* **What the exercise asks**
From the entries that follow, work out how many lines contain "argued". Write the number only.

Task input: Begin

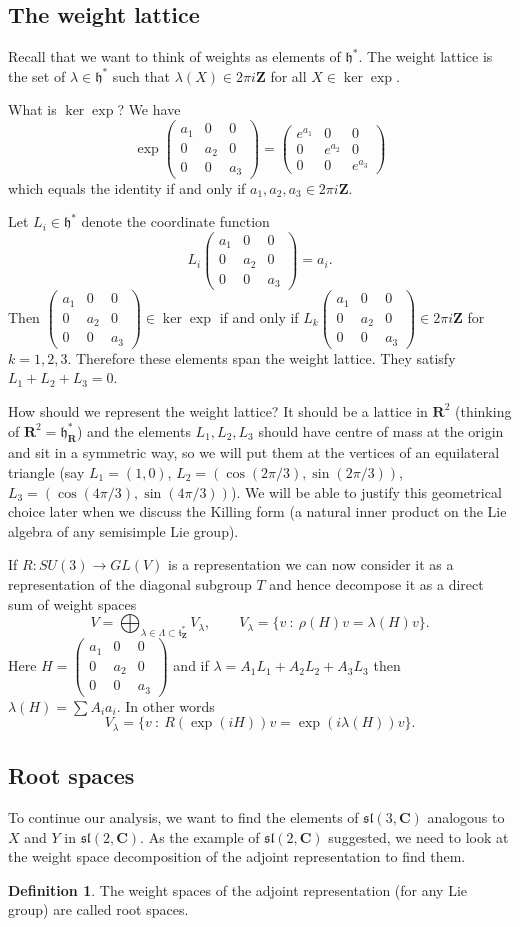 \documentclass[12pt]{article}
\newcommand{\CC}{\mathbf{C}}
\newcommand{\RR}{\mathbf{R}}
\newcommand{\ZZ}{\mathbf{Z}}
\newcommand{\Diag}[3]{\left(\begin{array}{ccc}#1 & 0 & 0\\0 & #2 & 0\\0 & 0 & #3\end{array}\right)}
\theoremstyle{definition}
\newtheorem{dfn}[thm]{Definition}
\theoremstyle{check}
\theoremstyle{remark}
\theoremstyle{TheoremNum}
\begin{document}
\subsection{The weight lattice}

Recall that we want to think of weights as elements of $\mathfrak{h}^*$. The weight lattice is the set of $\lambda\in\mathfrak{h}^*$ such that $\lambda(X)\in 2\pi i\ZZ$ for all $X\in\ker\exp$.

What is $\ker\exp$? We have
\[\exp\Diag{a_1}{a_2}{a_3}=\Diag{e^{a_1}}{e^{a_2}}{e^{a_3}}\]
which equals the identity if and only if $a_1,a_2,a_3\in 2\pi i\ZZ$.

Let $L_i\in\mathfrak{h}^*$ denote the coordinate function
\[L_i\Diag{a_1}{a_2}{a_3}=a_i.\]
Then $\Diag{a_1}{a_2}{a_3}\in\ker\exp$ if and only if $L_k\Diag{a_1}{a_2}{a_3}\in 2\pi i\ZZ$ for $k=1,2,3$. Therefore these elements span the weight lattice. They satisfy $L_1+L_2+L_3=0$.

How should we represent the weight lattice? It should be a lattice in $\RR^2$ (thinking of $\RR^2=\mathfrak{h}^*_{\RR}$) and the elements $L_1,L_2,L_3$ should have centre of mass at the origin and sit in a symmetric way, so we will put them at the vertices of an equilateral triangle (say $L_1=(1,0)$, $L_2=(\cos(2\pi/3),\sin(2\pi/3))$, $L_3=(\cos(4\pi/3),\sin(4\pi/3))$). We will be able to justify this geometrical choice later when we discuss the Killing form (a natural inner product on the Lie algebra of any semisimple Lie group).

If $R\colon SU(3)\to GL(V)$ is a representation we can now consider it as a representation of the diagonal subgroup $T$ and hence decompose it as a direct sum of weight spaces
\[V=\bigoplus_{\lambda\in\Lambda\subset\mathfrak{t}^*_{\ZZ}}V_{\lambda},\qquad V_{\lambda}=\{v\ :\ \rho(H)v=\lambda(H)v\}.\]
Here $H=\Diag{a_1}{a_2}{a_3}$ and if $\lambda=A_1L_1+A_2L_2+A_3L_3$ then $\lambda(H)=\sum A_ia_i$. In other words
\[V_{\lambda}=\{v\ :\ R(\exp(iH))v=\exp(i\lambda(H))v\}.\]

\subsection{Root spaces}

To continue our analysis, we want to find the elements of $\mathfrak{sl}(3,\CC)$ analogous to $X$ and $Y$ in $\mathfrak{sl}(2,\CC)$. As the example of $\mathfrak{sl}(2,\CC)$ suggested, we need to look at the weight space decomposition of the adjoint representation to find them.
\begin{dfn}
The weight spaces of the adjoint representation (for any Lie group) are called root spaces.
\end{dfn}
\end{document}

Task input: End
Task input: Begin

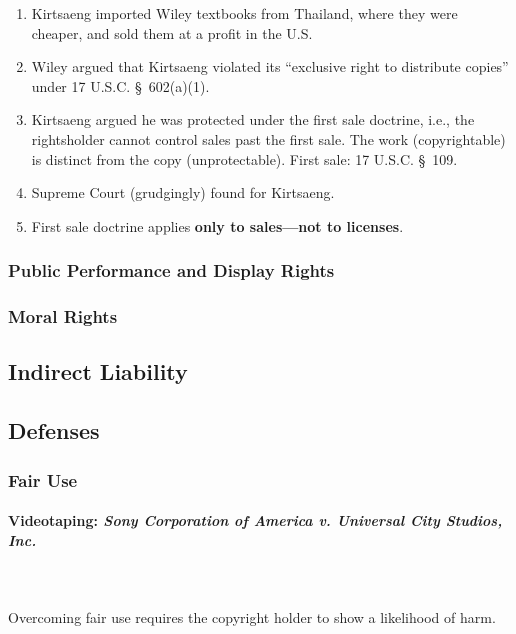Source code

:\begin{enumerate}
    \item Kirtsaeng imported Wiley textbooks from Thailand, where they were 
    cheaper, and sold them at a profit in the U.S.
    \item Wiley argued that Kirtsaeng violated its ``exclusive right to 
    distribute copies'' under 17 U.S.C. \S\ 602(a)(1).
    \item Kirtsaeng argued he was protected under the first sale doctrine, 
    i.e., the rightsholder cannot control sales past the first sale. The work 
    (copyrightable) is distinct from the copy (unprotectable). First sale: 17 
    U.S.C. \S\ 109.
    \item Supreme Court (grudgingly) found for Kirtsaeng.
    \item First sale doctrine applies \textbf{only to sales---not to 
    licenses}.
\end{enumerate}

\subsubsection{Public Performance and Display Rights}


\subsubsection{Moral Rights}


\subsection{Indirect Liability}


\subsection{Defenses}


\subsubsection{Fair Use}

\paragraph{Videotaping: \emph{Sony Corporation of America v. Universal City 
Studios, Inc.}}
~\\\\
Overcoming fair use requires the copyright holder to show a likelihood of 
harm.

Task input: End
Task input: Begin

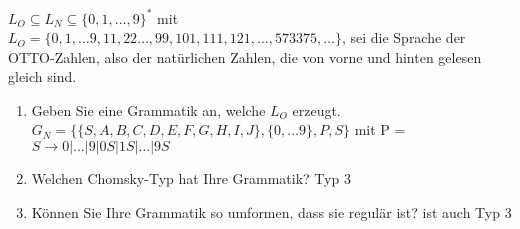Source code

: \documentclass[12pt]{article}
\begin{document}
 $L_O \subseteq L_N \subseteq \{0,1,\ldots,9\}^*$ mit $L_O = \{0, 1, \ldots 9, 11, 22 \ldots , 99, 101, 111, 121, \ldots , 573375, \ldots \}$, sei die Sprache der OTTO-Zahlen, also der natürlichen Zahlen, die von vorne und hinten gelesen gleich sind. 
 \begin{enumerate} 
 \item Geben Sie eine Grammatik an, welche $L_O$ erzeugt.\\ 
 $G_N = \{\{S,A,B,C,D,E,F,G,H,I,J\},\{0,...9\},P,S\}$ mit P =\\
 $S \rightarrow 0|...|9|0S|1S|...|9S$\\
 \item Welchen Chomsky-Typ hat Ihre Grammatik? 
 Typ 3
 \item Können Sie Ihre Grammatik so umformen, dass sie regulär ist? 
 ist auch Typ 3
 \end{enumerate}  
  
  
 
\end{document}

Task input: End

* **Finished exercise**
2